This post send by kim
Please read more about fasting prior to chemotherapy drugs that usually make you sick with nausea and vomiting and are followed by other things such as mouth sores or mucousitis. This worked for my son who without fasting had Emend and steroids and zofran and ativan but still threw up 5-8/day before fasting. With fasting he threw up ZERO!
HERE IS ONE ARTICLE:
Fasting can protect cells from stress and damage, such as oxidation or radiation, and has been found to protect healthy cells from chemotherapy. But can the practice also help fight cancer?
There is now evidence to support this idea, from research on cancer models of yeast and tumor-ridden mice, published today (February 8) in Science Translational Medicine. Starved organisms survived longer when treated with chemotherapy than those on a normal diet, and healthy cells were less likely to sustain damage.
“This ability to think about adding fasting in combination with chemotherapy is obviously exciting, and it definitely adds something to the arsenal of what we can do,” said Trudy Oliver, who researches cancer resistance at the University of Utah but was not involved in the study.
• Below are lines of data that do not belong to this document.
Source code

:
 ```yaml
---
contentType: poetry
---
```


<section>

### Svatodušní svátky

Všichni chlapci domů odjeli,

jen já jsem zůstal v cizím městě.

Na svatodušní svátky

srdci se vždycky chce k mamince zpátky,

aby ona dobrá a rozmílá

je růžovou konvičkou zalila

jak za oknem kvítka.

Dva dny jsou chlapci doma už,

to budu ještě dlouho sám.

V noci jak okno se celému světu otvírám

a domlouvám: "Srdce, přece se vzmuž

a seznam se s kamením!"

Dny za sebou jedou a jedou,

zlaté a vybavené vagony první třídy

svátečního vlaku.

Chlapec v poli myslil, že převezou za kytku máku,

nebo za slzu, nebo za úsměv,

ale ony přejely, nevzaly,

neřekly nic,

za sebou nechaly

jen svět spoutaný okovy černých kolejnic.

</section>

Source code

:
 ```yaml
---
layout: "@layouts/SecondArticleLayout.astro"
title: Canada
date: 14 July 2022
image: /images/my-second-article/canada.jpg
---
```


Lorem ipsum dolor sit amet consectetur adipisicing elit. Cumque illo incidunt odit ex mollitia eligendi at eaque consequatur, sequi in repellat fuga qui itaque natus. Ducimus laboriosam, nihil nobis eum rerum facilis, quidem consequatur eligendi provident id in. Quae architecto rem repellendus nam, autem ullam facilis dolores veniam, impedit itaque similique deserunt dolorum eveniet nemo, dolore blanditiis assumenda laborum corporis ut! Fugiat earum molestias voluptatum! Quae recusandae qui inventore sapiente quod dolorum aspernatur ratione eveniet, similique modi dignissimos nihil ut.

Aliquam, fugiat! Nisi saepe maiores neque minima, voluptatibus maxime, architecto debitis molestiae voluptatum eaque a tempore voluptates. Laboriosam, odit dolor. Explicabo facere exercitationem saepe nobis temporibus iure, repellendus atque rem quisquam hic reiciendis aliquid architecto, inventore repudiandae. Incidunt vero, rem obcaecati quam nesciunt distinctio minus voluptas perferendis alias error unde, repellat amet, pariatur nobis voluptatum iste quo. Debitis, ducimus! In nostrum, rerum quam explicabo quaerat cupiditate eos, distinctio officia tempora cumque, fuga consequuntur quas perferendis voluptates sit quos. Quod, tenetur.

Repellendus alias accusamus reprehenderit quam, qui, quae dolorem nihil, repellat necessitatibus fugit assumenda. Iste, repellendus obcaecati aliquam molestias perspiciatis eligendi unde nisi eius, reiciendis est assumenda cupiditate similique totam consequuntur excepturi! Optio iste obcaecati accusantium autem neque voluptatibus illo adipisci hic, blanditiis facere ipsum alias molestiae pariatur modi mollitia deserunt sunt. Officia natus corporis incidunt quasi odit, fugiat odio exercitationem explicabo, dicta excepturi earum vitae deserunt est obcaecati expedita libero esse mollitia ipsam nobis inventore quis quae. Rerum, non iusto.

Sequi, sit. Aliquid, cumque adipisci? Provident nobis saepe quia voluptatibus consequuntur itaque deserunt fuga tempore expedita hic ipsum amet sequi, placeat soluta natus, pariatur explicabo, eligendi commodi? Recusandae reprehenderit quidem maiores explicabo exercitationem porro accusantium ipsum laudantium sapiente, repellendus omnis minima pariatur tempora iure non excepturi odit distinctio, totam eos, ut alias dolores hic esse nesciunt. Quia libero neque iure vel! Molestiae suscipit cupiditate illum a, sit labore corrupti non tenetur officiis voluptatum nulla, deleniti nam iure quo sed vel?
Chemotherapy works by attacking rapidly dividing cells, a hallmark of cancer. Previous studies suggested that fasting before treatment could help protect healthy cells by slowing their growth even further. But one question loomed in researchers’ minds: “What happens to the cancer cells?” said study co-author Valter Longo, who studies the molecular mechanisms of aging at the University of Southern California. If fasting slowed down cancer cell growth enough to reduce the effectiveness of chemotherapy, “this would be a problem.”
Initial results in cancer-mimic yeast and cancerous mammalian cell lines provided Longo with evidence that starvation slows cancer growth and also enhances healthy cell survival when faced with chemotherapy. These results encouraged Longo to move into mouse models. “If it doesn’t change from yeast to mammalian cells, we figured that it is something so conserved and fundamental it’s going to apply to humans too,” he said.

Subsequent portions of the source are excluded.